NEWSLETTER

 

Where's Bob Today?

"He is having his deposition taken."

"Oh jeez, can you imagine anything worse than having your deposition taken?"

We heard this conversation in a client's offices; it reminds us that when we, as consulting experts, have assisted fact witnesses prepare for their depositions, we have learned they suffer from the same fears we do-the fear of being unprepared or wrong in an answer. This fear and the risk of a "bad" deposition are substantially reduced for all witnesses by preparation and supporting documentation with which the witness is familiar. For example, a witness who has a binder of supporting materials organized like an expert would organize his or her factual support, has a solid foundation from which to answer questions confidently and consistently.

Lawyers are good at coaching as to how to answer questions in a disciplined way. A consulting financial expert adds value by gathering, reviewing and organizing the documentary evidence to support the witnesses' recitation of events and instill confidence that the witnesses testimony is factually correct and supported by documents. Employee fact witnesses often don't have the time to prepare as they should for the facts, consulting experts can help.

"Deepening Insolvency"

As described in an article in the April 2004 issue of the ABI Journal by Paul Rubin of Herrick, Feinstein LLP, the Delaware bankruptcy court recently concluded in the Exide Technologies case that Delaware law would recognize a cause of action brought on behalf of a debtor’s estate against a lender for "deepening insolvency". Deepening insolvency has been described as "an injury to the [debtors’] corporate property from the fraudulent expansion of a corporate debt and prolongation of corporate life," and has had "growing acceptance among courts as a theory for recovery."

The article goes on to explain that the courts accepting of the notion of deepening insolvency recognize that where a company’s insolvency is fraudulently concealed, the company may be harmed by the artificial prolongation of corporate life and the fraudulent continuation of its business. Where the company’s debts are increased and its losses are deepened through concealment of its true financial condition, the company has been damaged if less value will be realized upon liquidation than if the company had shut down earlier without incurring the additional debt.

Although there does not appear to be a definitive judicial statement that specifies the precise elements for such a claim, the article cited the following factors as essential: (1) the life of an insolvent corporation was prolonged by hiding its true financial condition, (2) the corporation became more insolvent by incurring additional liabilities or dissipation of assets, (3) the liquidation value was reduced by improperly prolonging the business activity and (4) the corporation suffered harm distinct from that suffered by its creditors. Additionally, there does not appear to be a definitive methodology for measurement of deepening insolvency damages.

What is Your Company’s "Tone"?

In an Audit Risk Alert included in the May 2004 edition of the Journal of Accountancy, financial managers and auditors alike can learn valuable lessons from accounting scandals and audit failures. These lessons help CPAs identify possible early warning signs and risks of accounting fraud, inaccurate financial reporting and business failure.

Typically, management that engages in deceptive accounting practices or fraudulent financial reporting often exhibits high levels of arrogance, pride and greed.
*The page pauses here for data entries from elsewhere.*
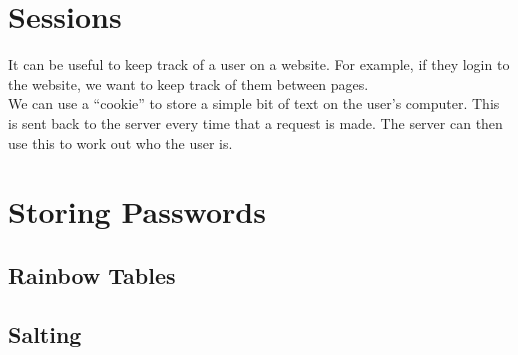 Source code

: \section{Sessions}

It can be useful to keep track of a user on a website. For example, if they login to the website, we want to keep track of them between pages.
\\

We can use a ``cookie'' to store a simple bit of text on the user's computer. This is sent back to the server every time that a request is made. The server can then use this to work out who the user is.


\section{Storing Passwords}

\subsection{Rainbow Tables}

\subsection{Salting}
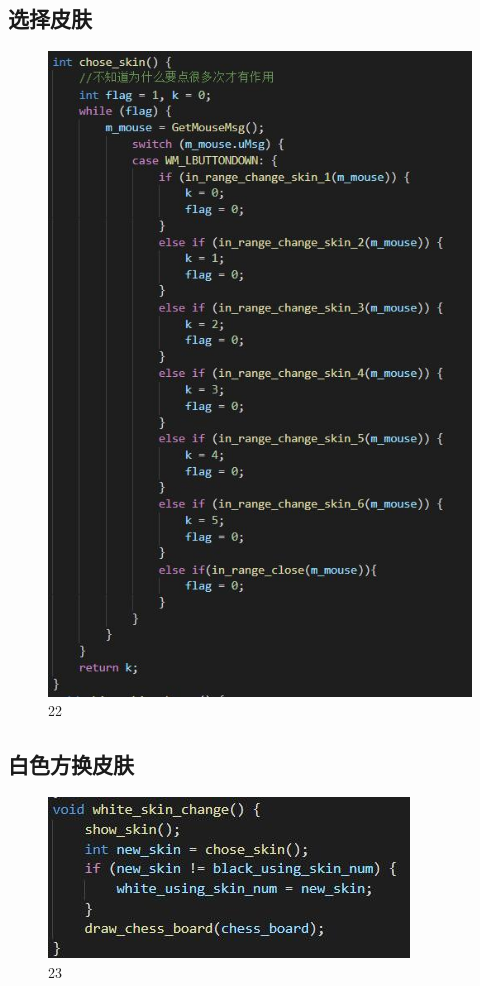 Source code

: \documentclass[UTF8]{ctexart}
\begin{document}
\subsection{选择皮肤}
\begin{figure}[H]
    \centering
    \includegraphics[scale=1.0]{21.jpg}
\caption{22}
\end{figure}
\subsection{白色方换皮肤}
\begin{figure}[H]
    \centering
    \includegraphics[scale=1.0]{22.jpg}
\caption{23}
\end{figure}
\end{document}
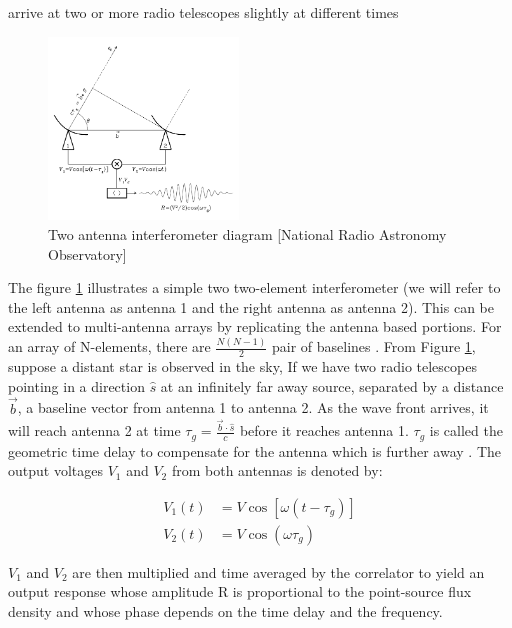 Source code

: arrive at two or more radio telescopes slightly at different times
\begin{figure}[h!]
  \centering
    \includegraphics[width=0.45\textwidth]{images/Rint.png}
    \caption{Two antenna interferometer diagram [National Radio Astronomy Observatory]}
  \label{images/Rint.png}
\end{figure}

The figure \ref{images/Rint.png} illustrates a simple two two-element interferometer (we will refer to the left antenna as antenna 1 and the right antenna as antenna 2). This can be extended to multi-antenna arrays by replicating the antenna based portions. For an array of N-elements, there are $\frac{N(N-1)}{2}$ pair of baselines \citep{zensus1995very}. From Figure \ref{images/Rint.png}, suppose a distant star is observed in the sky, If we have two radio telescopes pointing in a direction $\widehat{s}$ at an infinitely far away source, separated by a distance $\overrightarrow{b}$, a  baseline vector from antenna 1 to antenna 2. As the wave front arrives, it will reach antenna 2 at time $\tau_{g}=\frac{\overrightarrow{b}\cdot\widehat{s}}{c}$ before it reaches antenna 1. $\tau_{g}$ is called the geometric time delay to compensate for the antenna which is further away \citep{taylor1999synthesis}. The output voltages $V_1$ and $V_2$ from both antennas is  denoted by: 

\begin{equation}\label{eq111}
\begin{split}
V_1(t)&=V\cos[\omega(t-\tau_{g})] \\
V_2(t)&=V\cos(\omega\tau_{g})
\end{split}
\end{equation}

$V_1$ and $V_2$ are then  multiplied and time averaged by the correlator to yield an output response whose amplitude R is proportional to the point-source flux density and whose phase depends on the time delay and the frequency.

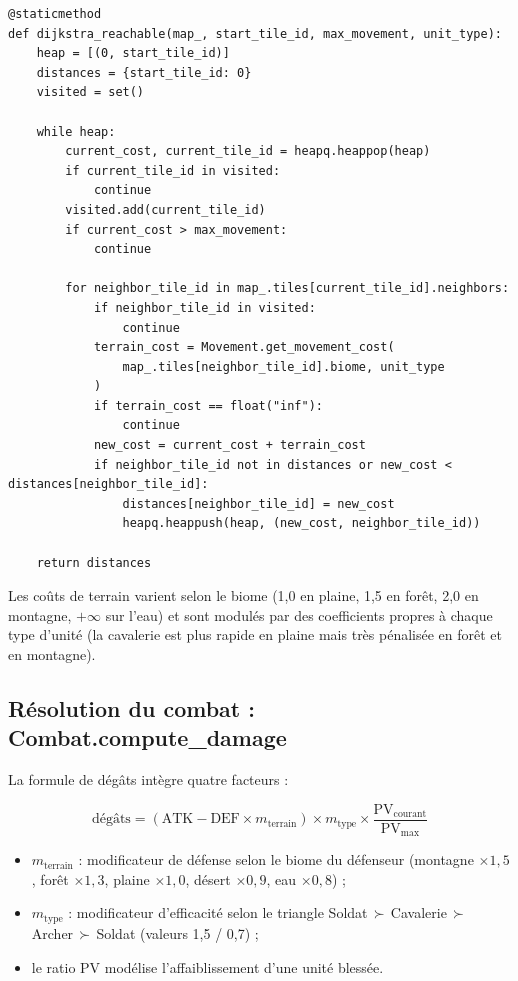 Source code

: \documentclass[12pt, a4paper]{article}
\begin{document}
\begin{lstlisting}[style=python, caption={Algorithme de Dijkstra pour le déplacement}]
@staticmethod
def dijkstra_reachable(map_, start_tile_id, max_movement, unit_type):
    heap = [(0, start_tile_id)]
    distances = {start_tile_id: 0}
    visited = set()

    while heap:
        current_cost, current_tile_id = heapq.heappop(heap)
        if current_tile_id in visited:
            continue
        visited.add(current_tile_id)
        if current_cost > max_movement:
            continue

        for neighbor_tile_id in map_.tiles[current_tile_id].neighbors:
            if neighbor_tile_id in visited:
                continue
            terrain_cost = Movement.get_movement_cost(
                map_.tiles[neighbor_tile_id].biome, unit_type
            )
            if terrain_cost == float("inf"):
                continue
            new_cost = current_cost + terrain_cost
            if neighbor_tile_id not in distances or new_cost < distances[neighbor_tile_id]:
                distances[neighbor_tile_id] = new_cost
                heapq.heappush(heap, (new_cost, neighbor_tile_id))

    return distances
\end{lstlisting}

Les coûts de terrain varient selon le biome (1,0 en plaine, 1,5 en forêt, 2,0 en montagne,
$+\infty$ sur l'eau) et sont modulés par des coefficients propres à chaque type d'unité
(la cavalerie est plus rapide en plaine mais très pénalisée en forêt et en montagne).

\subsection{Résolution du combat : Combat.compute\_damage}

La formule de dégâts intègre quatre facteurs :

\begin{equation}
    \text{dégâts} = (\text{ATK} - \text{DEF} \times m_\text{terrain}) \times m_\text{type} \times \frac{\text{PV}_\text{courant}}{\text{PV}_\text{max}}
\end{equation}

\begin{itemize}
    \item $m_\text{terrain}$ : modificateur de défense selon le biome du défenseur
    (montagne $\times 1{,}5$, forêt $\times 1{,}3$, plaine $\times 1{,}0$,
    désert $\times 0{,}9$, eau $\times 0{,}8$) ;
    \item $m_\text{type}$ : modificateur d'efficacité selon le triangle
    Soldat\,$\succ$\,Cavalerie\,$\succ$\,Archer\,$\succ$\,Soldat
    (valeurs 1,5 / 0,7) ;
    \item le ratio PV modélise l'affaiblissement d'une unité blessée.
\end{itemize}
\end{document}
They often have a reputation for being unusually aggressive, taking high risks, living close to the edge and swinging for the fences in business dealings. In some cases, management may believe that they are entitled to financial success and rewards no matter how they are achieved because they created the company and its past successes.

The article goes on to mention that effective internal control starts with a proper "tone at the top." Culture and values are critical elements of control because all other controls are derived from them. Culture drives behavior. Without proper internal controls, a few bad apples can cause even the largest of companies to come crashing down.

Interpreting Cash Flows: Operating or Investing?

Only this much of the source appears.